TASK DIRECTIONS >> Consider the data that follows and state how many lines contain the string "from", using the number alone.

Dataset items >>

Start of Block

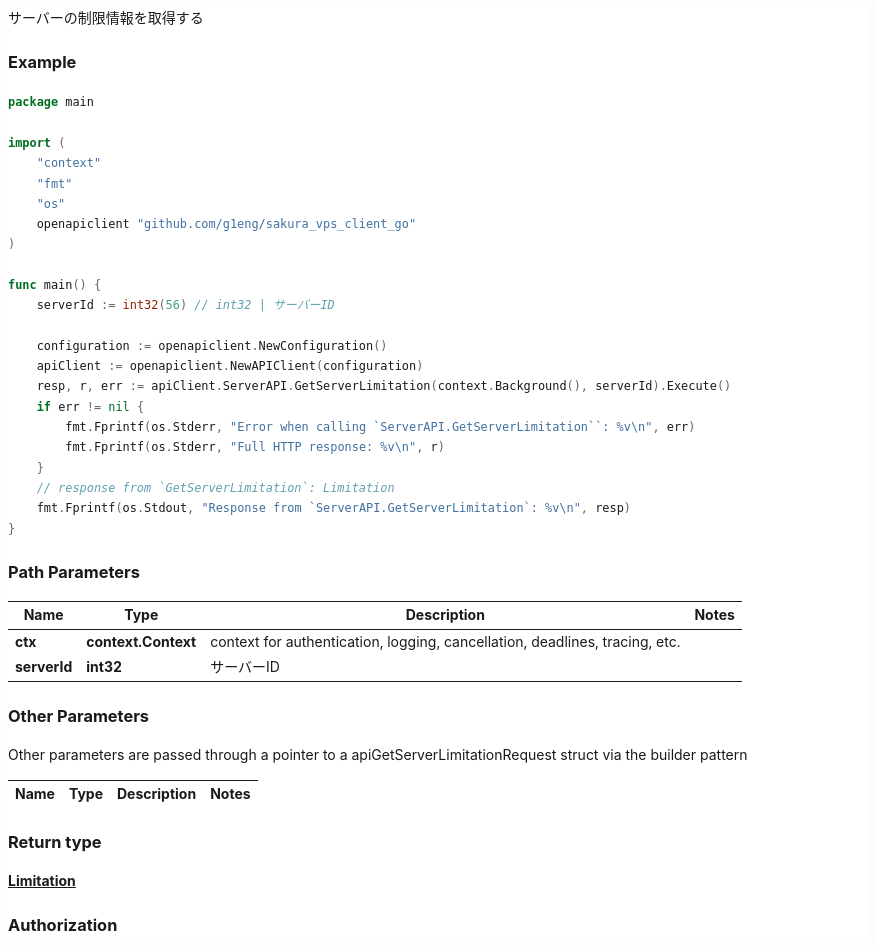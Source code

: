 サーバーの制限情報を取得する

### Example

```go
package main

import (
	"context"
	"fmt"
	"os"
	openapiclient "github.com/g1eng/sakura_vps_client_go"
)

func main() {
	serverId := int32(56) // int32 | サーバーID

	configuration := openapiclient.NewConfiguration()
	apiClient := openapiclient.NewAPIClient(configuration)
	resp, r, err := apiClient.ServerAPI.GetServerLimitation(context.Background(), serverId).Execute()
	if err != nil {
		fmt.Fprintf(os.Stderr, "Error when calling `ServerAPI.GetServerLimitation``: %v\n", err)
		fmt.Fprintf(os.Stderr, "Full HTTP response: %v\n", r)
	}
	// response from `GetServerLimitation`: Limitation
	fmt.Fprintf(os.Stdout, "Response from `ServerAPI.GetServerLimitation`: %v\n", resp)
}
```

### Path Parameters


Name | Type | Description  | Notes
------------- | ------------- | ------------- | -------------
**ctx** | **context.Context** | context for authentication, logging, cancellation, deadlines, tracing, etc.
**serverId** | **int32** | サーバーID | 

### Other Parameters

Other parameters are passed through a pointer to a apiGetServerLimitationRequest struct via the builder pattern


Name | Type | Description  | Notes
------------- | ------------- | ------------- | -------------


### Return type

[**Limitation**](Limitation.md)

### Authorization
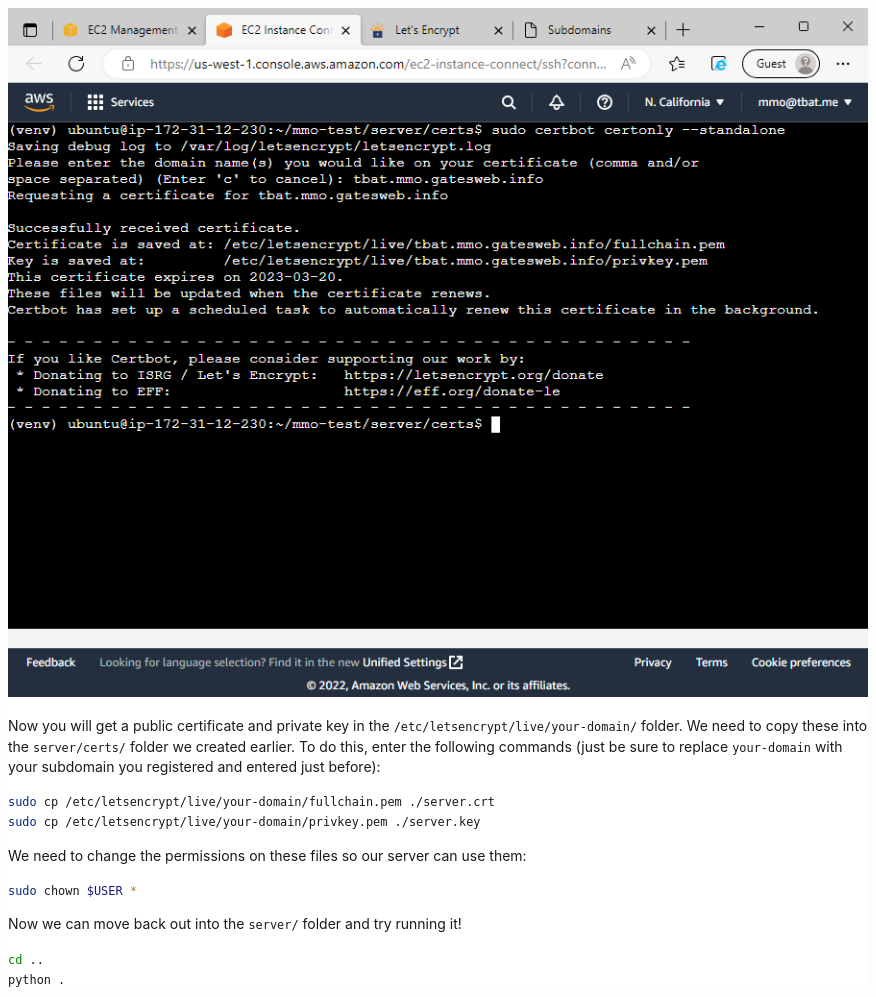 ![Certbot](/assets/css/images/posts/2022/12/20/deploying-your-godot-python-mmo-to-production/certbot.png)

Now you will get a public certificate and private key in the `/etc/letsencrypt/live/your-domain/` folder. We need to copy these into the `server/certs/` folder we created earlier. To do this, enter the following commands (just be sure to replace `your-domain` with your subdomain you registered and entered just before):
```bash
sudo cp /etc/letsencrypt/live/your-domain/fullchain.pem ./server.crt
sudo cp /etc/letsencrypt/live/your-domain/privkey.pem ./server.key
```

We need to change the permissions on these files so our server can use them:
```bash
sudo chown $USER *
```

Now we can move back out into the `server/` folder and try running it!
```bash
cd ..
python .
```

End of Block

PROBLEM SOLUTION >> 2